# Plowing Nemo 2013



## hikeradk

Going to upload some pictures and videos of Storm Nemo. Feel free to add your photos from around your area. It wasn't that bad probably 12-24 around the area.


----------



## hikeradk

Here is some video driving between a couple of accounts.


----------



## White Gardens

Looks manageable at least.

One thing I noticed is no drifting to really speak of. After our blizzard a couple of seasons ago, we had 12'-20' drifts on the backside of large commercial buildings and out in the out-lying farm country where the snow was allowed to move.


.............


----------



## hikeradk

On my way through the north side of Watertown, NY.


----------



## hikeradk

White Gardens;1591957 said:


> Looks manageable at least.
> 
> One thing I noticed is no drifting to really speak of. After our blizzard a couple of seasons ago, we had 12'-20' drifts on the backside of large commercial buildings and out in the out-lying farm country where the snow was allowed to move.
> 
> .............


The winds really never picked up like they expected. If they had it would have been a completely different clean up. A couple weeks back the winds gusted up to 60 mph and had very little snow and even the smallest amount of snow created a whiteout. If we had those winds we would have had the 12'-20' drifts.


----------



## hikeradk




----------



## hikeradk

Under all this snow is a parking lot.


----------



## hikeradk

Some nice big piles and a tool to do it with.


----------



## theholycow

White Gardens;1591957 said:


> One thing I noticed is no drifting to really speak of. After our blizzard a couple of seasons ago, we had 12'-20' drifts on the backside of large commercial buildings and out in the out-lying farm country where the snow was allowed to move.

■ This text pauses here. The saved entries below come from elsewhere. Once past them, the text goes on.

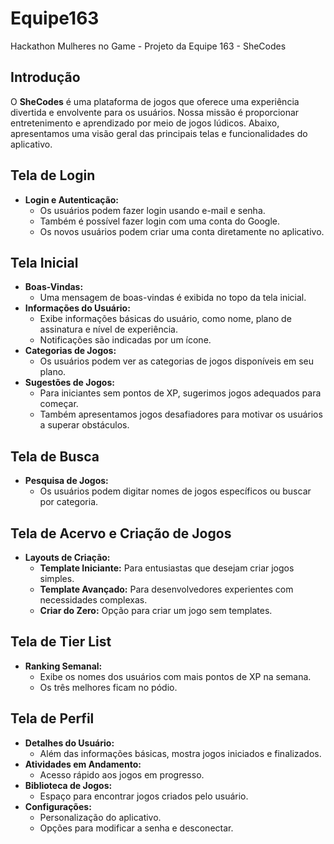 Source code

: # Equipe163
Hackathon Mulheres no Game - Projeto da Equipe 163 - SheCodes


## Introdução

O **SheCodes** é uma plataforma de jogos que oferece uma experiência divertida e envolvente para os usuários. Nossa missão é proporcionar entretenimento e aprendizado por meio de jogos lúdicos. Abaixo, apresentamos uma visão geral das principais telas e funcionalidades do aplicativo.

## Tela de Login

- **Login e Autenticação:**
  - Os usuários podem fazer login usando e-mail e senha.
  - Também é possível fazer login com uma conta do Google.
  - Os novos usuários podem criar uma conta diretamente no aplicativo.

## Tela Inicial

- **Boas-Vindas:**
  - Uma mensagem de boas-vindas é exibida no topo da tela inicial.
- **Informações do Usuário:**
  - Exibe informações básicas do usuário, como nome, plano de assinatura e nível de experiência.
  - Notificações são indicadas por um ícone.
- **Categorias de Jogos:**
  - Os usuários podem ver as categorias de jogos disponíveis em seu plano.
- **Sugestões de Jogos:**
  - Para iniciantes sem pontos de XP, sugerimos jogos adequados para começar.
  - Também apresentamos jogos desafiadores para motivar os usuários a superar obstáculos.

## Tela de Busca

- **Pesquisa de Jogos:**
  - Os usuários podem digitar nomes de jogos específicos ou buscar por categoria.

## Tela de Acervo e Criação de Jogos

- **Layouts de Criação:**
  - **Template Iniciante:** Para entusiastas que desejam criar jogos simples.
  - **Template Avançado:** Para desenvolvedores experientes com necessidades complexas.
  - **Criar do Zero:** Opção para criar um jogo sem templates.

## Tela de Tier List

- **Ranking Semanal:**
  - Exibe os nomes dos usuários com mais pontos de XP na semana.
  - Os três melhores ficam no pódio.

## Tela de Perfil

- **Detalhes do Usuário:**
  - Além das informações básicas, mostra jogos iniciados e finalizados.
- **Atividades em Andamento:**
  - Acesso rápido aos jogos em progresso.
- **Biblioteca de Jogos:**
  - Espaço para encontrar jogos criados pelo usuário.
- **Configurações:**
  - Personalização do aplicativo.
  - Opções para modificar a senha e desconectar.
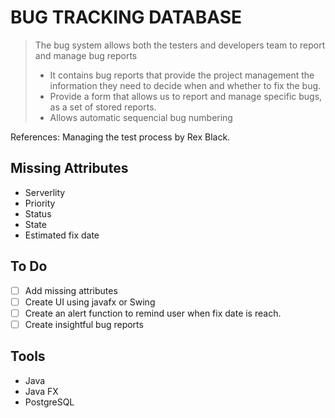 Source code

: # BUG TRACKING DATABASE
> The bug system allows both the testers and developers team to report and manage bug reports
> - It contains bug reports that provide the project management the information they need to decide when and whether to fix the bug.
> - Provide a form that allows us to report and manage specific bugs, as a set of stored reports.
> - Allows automatic sequencial bug numbering

References: Managing the test process by Rex Black.

## Missing Attributes
- Serverlity
- Priority
- Status
- State
- Estimated fix date

## To Do
- [ ] Add missing attributes
- [ ] Create UI using javafx or Swing
- [ ] Create an alert function to remind user when fix date is reach.
- [ ] Create insightful bug reports

## Tools
- Java
- Java FX
- PostgreSQL
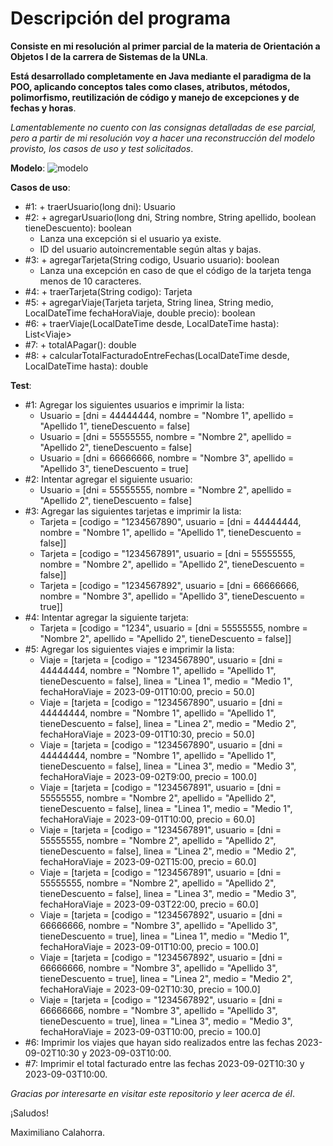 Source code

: # Descripción del programa
**Consiste en mi resolución al primer parcial de la materia de Orientación a Objetos I de la carrera de Sistemas de la UNLa**.

**Está desarrollado completamente en Java mediante el paradigma de la POO, aplicando conceptos tales como clases, atributos, métodos, polimorfismo, reutilización de código y manejo de excepciones y de fechas y horas**.

*Lamentablemente no cuento con las consignas detalladas de ese parcial, pero a partir de mi resolución voy a hacer una reconstrucción del modelo provisto, los casos de uso y test solicitados*.

**Modelo**:
![modelo](https://github.com/MaximilianoCalahorra/Primer_Parcial/assets/152804837/952fbd89-6846-404b-b06e-4d0d47812265)

**Casos de uso**:
- #1: + traerUsuario(long dni): Usuario 
- #2: + agregarUsuario(long dni, String nombre, String apellido, boolean tieneDescuento): boolean
  - Lanza una excepción si el usuario ya existe.
  - ID del usuario autoincrementable según altas y bajas.
- #3: + agregarTarjeta(String codigo, Usuario usuario): boolean
  - Lanza una excepción en caso de que el código de la tarjeta tenga menos de 10 caracteres.
- #4: + traerTarjeta(String codigo): Tarjeta
- #5: + agregarViaje(Tarjeta tarjeta, String linea, String medio, LocalDateTime fechaHoraViaje, double precio): boolean
- #6: + traerViaje(LocalDateTime desde, LocalDateTime hasta): List\<Viaje>
- #7: + totalAPagar(): double
- #8: + calcularTotalFacturadoEntreFechas(LocalDateTime desde, LocalDateTime hasta): double

**Test**:
- #1: Agregar los siguientes usuarios e imprimir la lista:
  - Usuario = \[dni = 44444444, nombre = "Nombre 1", apellido = "Apellido 1", tieneDescuento = false]
  - Usuario = \[dni = 55555555, nombre = "Nombre 2", apellido = "Apellido 2", tieneDescuento = false]
  - Usuario = \[dni = 66666666, nombre = "Nombre 3", apellido = "Apellido 3", tieneDescuento = true]
- #2: Intentar agregar el siguiente usuario:
  - Usuario = \[dni = 55555555, nombre = "Nombre 2", apellido = "Apellido 2", tieneDescuento = false]
- #3: Agregar las siguientes tarjetas e imprimir la lista:
  - Tarjeta = \[codigo = "1234567890", usuario = \[dni = 44444444, nombre = "Nombre 1", apellido = "Apellido 1", tieneDescuento = false]]
  - Tarjeta = \[codigo = "1234567891", usuario = \[dni = 55555555, nombre = "Nombre 2", apellido = "Apellido 2", tieneDescuento = false]]
  - Tarjeta = \[codigo = "1234567892", usuario = \[dni = 66666666, nombre = "Nombre 3", apellido = "Apellido 3", tieneDescuento = true]]
- #4: Intentar agregar la siguiente tarjeta:
  - Tarjeta = \[codigo = "1234", usuario = \[dni = 55555555, nombre = "Nombre 2", apellido = "Apellido 2", tieneDescuento = false]]
- #5: Agregar los siguientes viajes e imprimir la lista:
  - Viaje = \[tarjeta = \[codigo = "1234567890", usuario = \[dni = 44444444, nombre = "Nombre 1", apellido = "Apellido 1", tieneDescuento = false], linea = "Linea 1", medio = "Medio 1", fechaHoraViaje = 2023-09-01T10:00, precio = 50.0]
  - Viaje = \[tarjeta = \[codigo = "1234567890", usuario = \[dni = 44444444, nombre = "Nombre 1", apellido = "Apellido 1", tieneDescuento = false], linea = "Linea 2", medio = "Medio 2", fechaHoraViaje = 2023-09-01T10:30, precio = 50.0]
  - Viaje = \[tarjeta = \[codigo = "1234567890", usuario = \[dni = 44444444, nombre = "Nombre 1", apellido = "Apellido 1", tieneDescuento = false], linea = "Linea 3", medio = "Medio 3", fechaHoraViaje = 2023-09-02T9:00, precio = 100.0]
  - Viaje = \[tarjeta = \[codigo = "1234567891", usuario = \[dni = 55555555, nombre = "Nombre 2", apellido = "Apellido 2", tieneDescuento = false], linea = "Linea 1", medio = "Medio 1", fechaHoraViaje = 2023-09-01T10:00, precio = 60.0]
  - Viaje = \[tarjeta = \[codigo = "1234567891", usuario = \[dni = 55555555, nombre = "Nombre 2", apellido = "Apellido 2", tieneDescuento = false], linea = "Linea 2", medio = "Medio 2", fechaHoraViaje = 2023-09-02T15:00, precio = 60.0]
  - Viaje = \[tarjeta = \[codigo = "1234567891", usuario = \[dni = 55555555, nombre = "Nombre 2", apellido = "Apellido 2", tieneDescuento = false], linea = "Linea 3", medio = "Medio 3", fechaHoraViaje = 2023-09-03T22:00, precio = 60.0]
  - Viaje = \[tarjeta = \[codigo = "1234567892", usuario = \[dni = 66666666, nombre = "Nombre 3", apellido = "Apellido 3", tieneDescuento = true], linea = "Linea 1", medio = "Medio 1", fechaHoraViaje = 2023-09-01T10:00, precio = 100.0]
  - Viaje = \[tarjeta = \[codigo = "1234567892", usuario = \[dni = 66666666, nombre = "Nombre 3", apellido = "Apellido 3", tieneDescuento = true], linea = "Linea 2", medio = "Medio 2", fechaHoraViaje = 2023-09-02T10:30, precio = 100.0]
  - Viaje = \[tarjeta = \[codigo = "1234567892", usuario = \[dni = 66666666, nombre = "Nombre 3", apellido = "Apellido 3", tieneDescuento = true], linea = "Linea 3", medio = "Medio 3", fechaHoraViaje = 2023-09-03T10:00, precio = 100.0]
- #6: Imprimir los viajes que hayan sido realizados entre las fechas 2023-09-02T10:30 y 2023-09-03T10:00.
- #7: Imprimir el total facturado entre las fechas 2023-09-02T10:30 y 2023-09-03T10:00.

*Gracias por interesarte en visitar este repositorio y leer acerca de él*.

¡Saludos!

Maximiliano Calahorra.
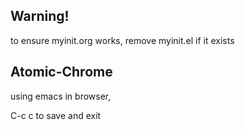 ## Warning!

to ensure myinit.org works, remove myinit.el if it exists

## Atomic-Chrome

using emacs in browser,

C-c c to save and exit

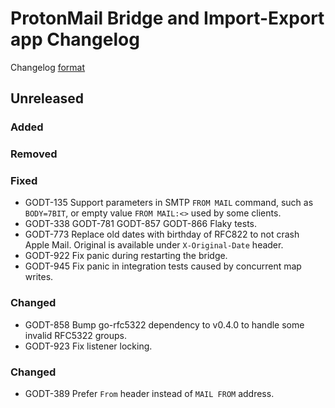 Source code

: # ProtonMail Bridge and Import-Export app Changelog

Changelog [format](http://keepachangelog.com/en/1.0.0/)

## Unreleased

### Added

### Removed

### Fixed
* GODT-135 Support parameters in SMTP `FROM MAIL` command, such as `BODY=7BIT`, or empty value `FROM MAIL:<>` used by some clients.
* GODT-338 GODT-781 GODT-857 GODT-866 Flaky tests.
* GODT-773 Replace old dates with birthday of RFC822 to not crash Apple Mail. Original is available under `X-Original-Date` header.
* GODT-922 Fix panic during restarting the bridge.
* GODT-945 Fix panic in integration tests caused by concurrent map writes.

### Changed
* GODT-858 Bump go-rfc5322 dependency to v0.4.0 to handle some invalid RFC5322 groups.
* GODT-923 Fix listener locking.

### Changed
* GODT-389 Prefer `From` header instead of `MAIL FROM` address.
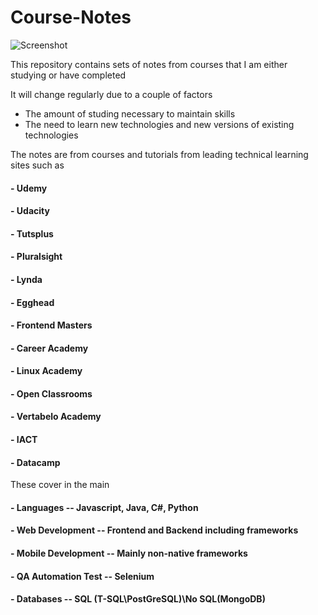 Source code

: # Course-Notes
![Screenshot](https://i.imgur.com/YCLAYAv.jpg)

This repository contains sets of notes from courses that I am either studying or have completed

It will change regularly due to a couple of factors
  - The amount of studing necessary to maintain skills
  - The need to learn new technologies and new versions of existing technologies
  
The notes are from courses and tutorials from leading technical learning sites such as

  #### - Udemy
  #### - Udacity
  #### - Tutsplus
  #### - Pluralsight
  #### - Lynda
  #### - Egghead
  #### - Frontend Masters
  #### - Career Academy
  #### - Linux Academy
  #### - Open Classrooms
  #### - Vertabelo Academy
  #### - IACT
  #### - Datacamp


These cover in the main
  #### - Languages -- Javascript, Java, C#, Python
  #### - Web Development -- Frontend and Backend including frameworks
  #### - Mobile Development -- Mainly non-native frameworks 
  #### - QA Automation Test -- Selenium
  #### - Databases -- SQL (T-SQL\PostGreSQL)\No SQL(MongoDB)
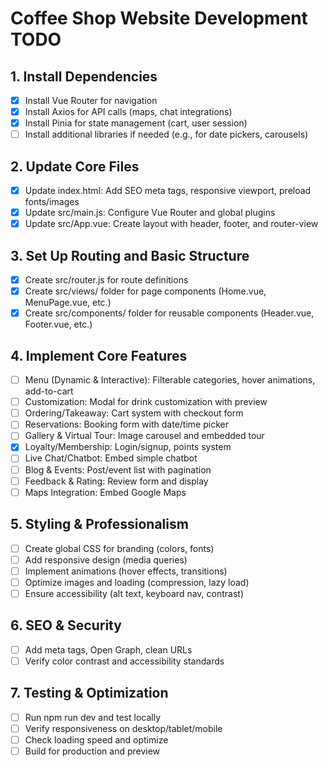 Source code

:# Coffee Shop Website Development TODO

## 1. Install Dependencies
- [x] Install Vue Router for navigation
- [x] Install Axios for API calls (maps, chat integrations)
- [x] Install Pinia for state management (cart, user session)
- [ ] Install additional libraries if needed (e.g., for date pickers, carousels)

## 2. Update Core Files
- [x] Update index.html: Add SEO meta tags, responsive viewport, preload fonts/images
- [x] Update src/main.js: Configure Vue Router and global plugins
- [x] Update src/App.vue: Create layout with header, footer, and router-view

## 3. Set Up Routing and Basic Structure
- [x] Create src/router.js for route definitions
- [x] Create src/views/ folder for page components (Home.vue, MenuPage.vue, etc.)
- [x] Create src/components/ folder for reusable components (Header.vue, Footer.vue, etc.)

## 4. Implement Core Features
- [ ] Menu (Dynamic & Interactive): Filterable categories, hover animations, add-to-cart
- [ ] Customization: Modal for drink customization with preview
- [ ] Ordering/Takeaway: Cart system with checkout form
- [ ] Reservations: Booking form with date/time picker
- [ ] Gallery & Virtual Tour: Image carousel and embedded tour
- [x] Loyalty/Membership: Login/signup, points system
- [ ] Live Chat/Chatbot: Embed simple chatbot
- [ ] Blog & Events: Post/event list with pagination
- [ ] Feedback & Rating: Review form and display
- [ ] Maps Integration: Embed Google Maps

## 5. Styling & Professionalism
- [ ] Create global CSS for branding (colors, fonts)
- [ ] Add responsive design (media queries)
- [ ] Implement animations (hover effects, transitions)
- [ ] Optimize images and loading (compression, lazy load)
- [ ] Ensure accessibility (alt text, keyboard nav, contrast)

## 6. SEO & Security
- [ ] Add meta tags, Open Graph, clean URLs
- [ ] Verify color contrast and accessibility standards

## 7. Testing & Optimization
- [ ] Run npm run dev and test locally
- [ ] Verify responsiveness on desktop/tablet/mobile
- [ ] Check loading speed and optimize
- [ ] Build for production and preview
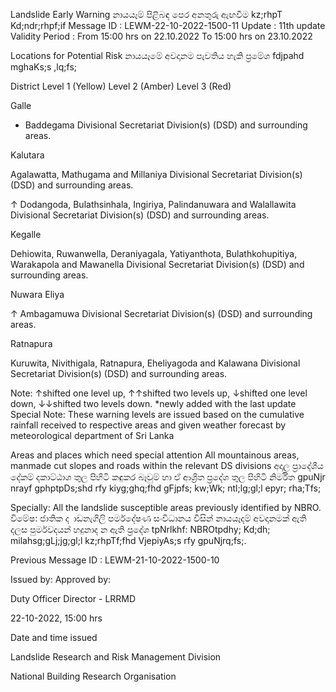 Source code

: Landslide Early Warning නායයෑම් පිළිබඳ පෙර අනතුරු ඇඟවීම kz;rhpT Kd;ndr;rhpf;if Message ID : LEWM-22-10-2022-1500-11 Update : 11th update Validity Period : From 15:00 hrs on 22.10.2022 To 15:00 hrs on 23.10.2022

Locations for Potential Risk නායයෑමේ අවදානම පැවතිය හැකි ප්‍රමේශ fdjpahd mghaKs;s ,lq;fs;

District Level 1 (Yellow) Level 2 (Amber) Level 3 (Red)

Galle

* Baddegama Divisional Secretariat Division(s) (DSD) and surrounding areas.

Kalutara

Agalawatta, Mathugama and Millaniya Divisional Secretariat Division(s) (DSD) and surrounding areas.

↑ Dodangoda, Bulathsinhala, Ingiriya, Palindanuwara and Walallawita Divisional Secretariat Division(s) (DSD) and surrounding areas.

Kegalle

Dehiowita, Ruwanwella, Deraniyagala, Yatiyanthota, Bulathkohupitiya, Warakapola and Mawanella Divisional Secretariat Division(s) (DSD) and surrounding areas.

Nuwara Eliya

↑ Ambagamuwa Divisional Secretariat Division(s) (DSD) and surrounding areas.

Ratnapura

Kuruwita, Nivithigala, Ratnapura, Eheliyagoda and Kalawana Divisional Secretariat Division(s) (DSD) and surrounding areas.

Note: ↑shifted one level up, ↑↑shifted two levels up, ↓shifted one level down, ↓↓shifted two levels down. *newly added with the last update Special Note: These warning levels are issued based on the cumulative rainfall received to respective areas and given weather forecast by meteorological department of Sri Lanka

Areas and places which need special attention All mountainous areas, manmade cut slopes and roads within the relevant DS divisions අදාල ප්‍රාදේශීය දේකම් දකාට්ඨාශ තුල පිහිටි කඳුකර බෑවුම් හා ඒ ආශ්‍රිත ප්‍රදේශ තුල පිහිටි නිර්මිත gpuNjr nrayf gphptpDs;shd rfy kiyg;ghq;fhd gFjpfs; kw;Wk; ntl;lg;gl;l epyr; rha;Tfs;

Specially: All the landslide susceptible areas previously identified by NBRO. විමේෂ: ජාතික ද ාඩනැගිලි පර්මදේෂණ සංවිධානය විසින් නායයෑදම් අවදානමක් ඇති දලස පුර්මවදයන් හදුනාද න ඇති ප්‍රදේශ tpNrlkhf: NBROtpdhy; Kd;dh; milahsg;gLj;jg;gl;l kz;rhpTf;fhd VjepiyAs;s rfy gpuNjrq;fs;.

Previous Message ID : LEWM-21-10-2022-1500-10

Issued by: Approved by:

Duty Officer Director - LRRMD

22-10-2022, 15:00 hrs

Date and time issued

Landslide Research and Risk Management Division

National Building Research Organisation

I was lucky not to have drifts but other areas around here had plenty of driftage.

37 1/2" here.


----------



## White Gardens

theholycow;1592091 said:


> I was lucky not to have drifts but other areas around here had plenty of driftage.
> 
> 37 1/2" here.


Man, that's still a lot snow.....

...............


----------



## MSS Mow

Here are some pics I snapped today. We had about 20" from the blizzard. Wind gusts of 80+.


----------



## MSS Mow

A couple of the truck hard at work.


----------



## 94gt331

Wow i like the pictures, some crazy drifts there! I hope you guys can find some time to rest and hopefully all your customers don't lose there cool with all ya guys. A storm like that would take the normal plow route and times it by 10 or more.


----------



## MSS Mow

94gt331;1592282 said:


> Wow i like the pictures, some crazy drifts there! I hope you guys can find some time to rest and hopefully all your customers don't lose there cool with all ya guys. A storm like that would take the normal plow route and times it by 10 or more.


It helps tremendously that it came over the weekend. But we were actually in pretty good shape this morning. We were prepared and had everything done that we needed to except a few residential. Had it been a week day, I would have called out my father in a third truck as backup to make sure we got everything done on time. Can't have unhappy customers!


----------



## 89Heaver

sorry if huge...it wasnt fun i was stuck for over 2 hours and wound up digging myself out....nothing broke and made it home but very not fun.


----------



## L.I.Mike

This was a nice storm but traction sucked, slush under the snow so I kept track of how many times I got stuck, 20! This was the first time plowing with this truck and I couldnt have been happier.


----------



## timetraveler

we'll see you boy's tomorrow, me and 12 guys and six trucks are four hours out. were coming to get a piece of NEMO. YEAH. Way we figure it is there is thousands of people there that don't have account set up but there still gonna need plowed out. even at 30.00 a drive its still a small fourtune to be made. 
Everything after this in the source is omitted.